Source data:
- - - - - - -

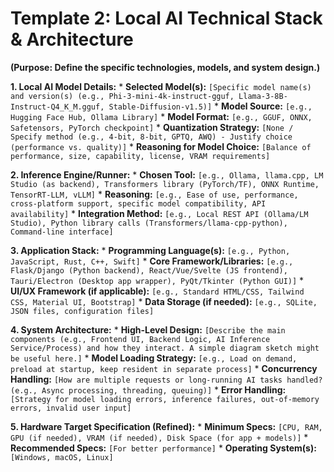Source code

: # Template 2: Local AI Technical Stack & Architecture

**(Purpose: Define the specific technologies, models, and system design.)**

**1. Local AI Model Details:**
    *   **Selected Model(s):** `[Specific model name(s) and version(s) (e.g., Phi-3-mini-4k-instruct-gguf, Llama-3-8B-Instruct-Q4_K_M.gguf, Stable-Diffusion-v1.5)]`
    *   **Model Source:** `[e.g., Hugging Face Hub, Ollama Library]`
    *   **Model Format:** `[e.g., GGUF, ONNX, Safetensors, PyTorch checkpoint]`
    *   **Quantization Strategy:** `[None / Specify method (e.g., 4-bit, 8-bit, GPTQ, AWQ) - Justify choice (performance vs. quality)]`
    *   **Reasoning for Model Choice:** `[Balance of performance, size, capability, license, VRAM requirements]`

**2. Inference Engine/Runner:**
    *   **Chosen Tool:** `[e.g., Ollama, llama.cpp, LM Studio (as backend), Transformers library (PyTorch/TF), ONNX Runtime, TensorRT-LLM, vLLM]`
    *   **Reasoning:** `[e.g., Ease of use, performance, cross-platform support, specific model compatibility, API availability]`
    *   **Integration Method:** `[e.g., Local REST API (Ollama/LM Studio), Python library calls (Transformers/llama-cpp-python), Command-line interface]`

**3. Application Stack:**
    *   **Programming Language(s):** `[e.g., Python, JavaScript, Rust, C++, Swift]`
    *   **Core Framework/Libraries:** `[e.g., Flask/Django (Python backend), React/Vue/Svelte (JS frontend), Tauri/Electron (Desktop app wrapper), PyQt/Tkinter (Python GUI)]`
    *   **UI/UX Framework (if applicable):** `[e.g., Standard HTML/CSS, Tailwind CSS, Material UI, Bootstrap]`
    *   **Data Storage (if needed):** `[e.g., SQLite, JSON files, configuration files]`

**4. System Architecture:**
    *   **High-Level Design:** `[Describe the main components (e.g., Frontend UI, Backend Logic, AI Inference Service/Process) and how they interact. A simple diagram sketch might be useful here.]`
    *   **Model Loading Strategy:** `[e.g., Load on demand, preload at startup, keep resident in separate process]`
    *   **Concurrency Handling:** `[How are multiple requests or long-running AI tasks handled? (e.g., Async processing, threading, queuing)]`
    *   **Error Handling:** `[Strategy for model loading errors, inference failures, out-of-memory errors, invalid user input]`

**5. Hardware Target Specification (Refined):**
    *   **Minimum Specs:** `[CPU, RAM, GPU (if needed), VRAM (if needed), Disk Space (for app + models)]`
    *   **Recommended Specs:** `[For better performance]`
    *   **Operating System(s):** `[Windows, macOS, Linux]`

- - - - - - -

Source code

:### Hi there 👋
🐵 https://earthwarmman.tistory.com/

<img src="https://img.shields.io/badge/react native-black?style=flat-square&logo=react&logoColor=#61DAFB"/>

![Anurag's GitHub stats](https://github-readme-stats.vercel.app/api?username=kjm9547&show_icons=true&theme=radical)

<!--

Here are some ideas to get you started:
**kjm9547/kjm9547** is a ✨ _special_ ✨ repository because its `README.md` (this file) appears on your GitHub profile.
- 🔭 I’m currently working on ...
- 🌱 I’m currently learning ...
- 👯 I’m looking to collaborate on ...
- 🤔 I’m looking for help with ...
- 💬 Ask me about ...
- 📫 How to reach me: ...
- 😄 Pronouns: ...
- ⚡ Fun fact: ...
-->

- - - - - - -

Reproduce the lines above, beginning at the line with "on demand, preload" and stopping after the line with "for model loading", exactly as they are.

    *   **Model Loading Strategy:** `[e.g., Load on demand, preload at startup, keep resident in separate process]`
    *   **Concurrency Handling:** `[How are multiple requests or long-running AI tasks handled? (e.g., Async processing, threading, queuing)]`
    *   **Error Handling:** `[Strategy for model loading errors, inference failures, out-of-memory errors, invalid user input]`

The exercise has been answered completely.